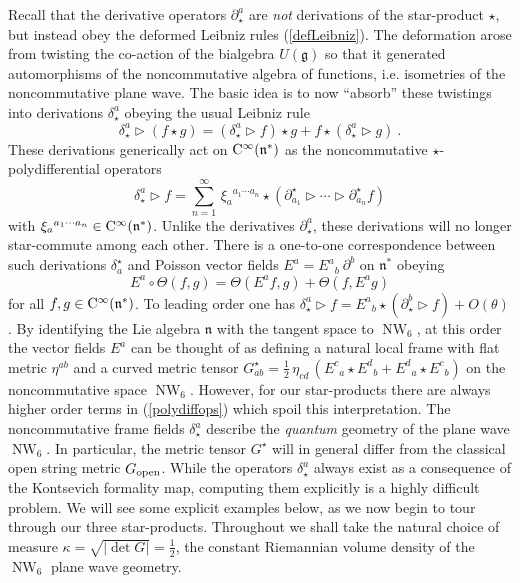 \documentclass[11pt,a4paper]{article}
\DeclareMathOperator{\NW}{NW}
\newcommand{\1}{\mathbb{1}}
\def\CC{{\rm C}}
\def\mfn{{\mathfrak n}}
\def\mfg{{\mathfrak g}}
\begin{document}
Recall that the derivative operators $\partial_\star^{a}$ are {\it
  not} derivations of the star-product $\star$, but instead obey the
deformed Leibniz rules (\ref{defLeibniz}). The deformation arose from
twisting the co-action of the bialgebra $U(\mfg)$ so that it generated
automorphisms of the noncommutative algebra of functions,
i.e. isometries of the noncommutative plane wave. The basic idea is to
now ``absorb'' these twistings into derivations $\delta_\star^a$
obeying the usual Leibniz rule
\begin{equation}
\delta_\star^a\triangleright(f\star g)=\left(\delta_\star^a
\triangleright f\right)\star g+f\star\left(\delta_\star^a
\triangleright g\right) \ .
\label{deltaLeibniz}\end{equation}
These derivations generically act on $\CC^\infty(\mfn^*)$ as the
noncommutative $\star$-polydifferential operators
\begin{equation}
\delta_\star^a\triangleright f=\sum_{n=1}^\infty\,\xi_a{}^{a_1\cdots
  a_n}\star\left(\partial_{a_1}^\star\triangleright\cdots\triangleright
\partial_{a_n}^\star f\right)
\label{polydiffops}\end{equation}
with $\xi_a{}^{a_1\cdots a_n}\in\CC^\infty(\mfn^*)$. Unlike the
derivatives $\partial_\star^a$, these derivations will no longer
star-commute among each other. There is a one-to-one correspondence
between such derivations $\delta_a^\star$ and Poisson vector fields
$E^a=E^a{}_b~\partial^b$ on $\mfn^*$ obeying
\begin{equation}
E^a\circ\Theta(f,g)=\Theta(E^af,g)+\Theta(f,E^ag)
\label{Poissonvecfields}\end{equation}
for all $f,g\in\CC^\infty(\mfn^*)$. To leading order one has
$\delta_\star^a\triangleright
f=E^a{}_b\star(\partial_\star^b\triangleright f)+O(\theta)$. By
identifying the Lie algebra $\mfn$ with the tangent space to $\NW_6$,
at this order the vector fields $E^a$ can be thought of as defining a
natural local frame with flat metric $\eta^{ab}$ and a curved metric tensor
$G^\star_{ab}=\frac12\,\eta_{cd}\,(E^c{}_a\star E^d{}_b+E^d{}_a\star
E^c{}_b)$ on the noncommutative space $\NW_6$. However, for our
star-products there are always higher order terms in
(\ref{polydiffops}) which spoil this interpretation. The
noncommutative frame fields $\delta_\star^a$ describe the {\it
  quantum} geometry of the plane wave $\NW_6$. In particular, the
metric tensor $G^\star$ will in general differ from the
classical open string metric $G_{\rm open}$. While the operators
$\delta_\star^a$ always exist as a consequence of the Kontsevich
formality map, computing them explicitly is a highly difficult
problem. We will see some explicit examples below, as we now begin to
tour through our three star-products. Throughout we shall take the
natural choice of measure $\kappa=\sqrt{|\det G|}=\frac12$, the
constant Riemannian volume density of the $\NW_6$ plane wave
geometry.
\end{document}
_ _ _ _
### Aim of the task
Your task is to list each line of the records with the word "triangleright".

### Result of the task
\delta_\star^a\triangleright(f\star g)=\left(\delta_\star^a
\triangleright f\right)\star g+f\star\left(\delta_\star^a
\triangleright g\right) \ .
\delta_\star^a\triangleright f=\sum_{n=1}^\infty\,\xi_a{}^{a_1\cdots
  a_n}\star\left(\partial_{a_1}^\star\triangleright\cdots\triangleright
$\delta_\star^a\triangleright
f=E^a{}_b\star(\partial_\star^b\triangleright f)+O(\theta)$. By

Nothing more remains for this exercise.